Could there be other terms with the same cyclic repetend? Yes, term 362 has a denominator that factors as $29 \cdot 5^{729}$, but that number is so large that the repetent does not appear until beyond the Shanks limit of 709 decimal places.
Given two alternative uncorrections with the same effect, which one is more likely to explain Shanks's misstep? Is it more plausible that he skipped over a few digits while calculating or copying a single term, or that he dropped all the trail digits of one term while summing up the whole series?

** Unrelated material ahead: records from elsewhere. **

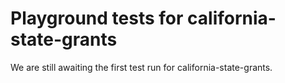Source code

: # Playground tests for california-state-grants
We are still awaiting the first test run for california-state-grants.
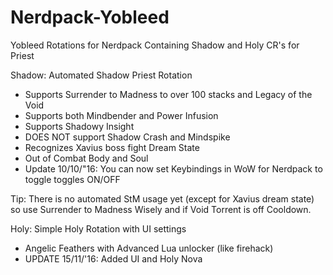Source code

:# Nerdpack-Yobleed
Yobleed Rotations for Nerdpack
Containing Shadow and Holy CR's for Priest

Shadow:
Automated Shadow Priest Rotation
- Supports Surrender to Madness to over 100 stacks and Legacy of the Void
- Supports both Mindbender and Power Infusion
- Supports Shadowy Insight
- DOES NOT support Shadow Crash and Mindspike
- Recognizes Xavius boss fight Dream State
- Out of Combat Body and Soul
- Update 10/10/"16: You can now set Keybindings in WoW for Nerdpack to toggle toggles ON/OFF

Tip: There is no automated StM usage yet (except for Xavius dream state) so use Surrender to Madness Wisely and if Void Torrent is off Cooldown. 

Holy: 
Simple Holy Rotation with UI settings
- Angelic Feathers with Advanced Lua unlocker (like firehack)
- UPDATE 15/11/'16: Added UI and Holy Nova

In the absence of documentary evidence—unlikely to turn up 140 years later—the answer must remain a matter of conjecture. Of course there may well be additional candidates I haven't spotted at all. And there remain at least two more errors—one in the arctan 1/5 series, the other in arctan 1/239—that remain untirely unexplained. I also remain utterly muddled about Ferguson's suggested repair, which seems to work successfully, but when applied to a different term than the one he identified.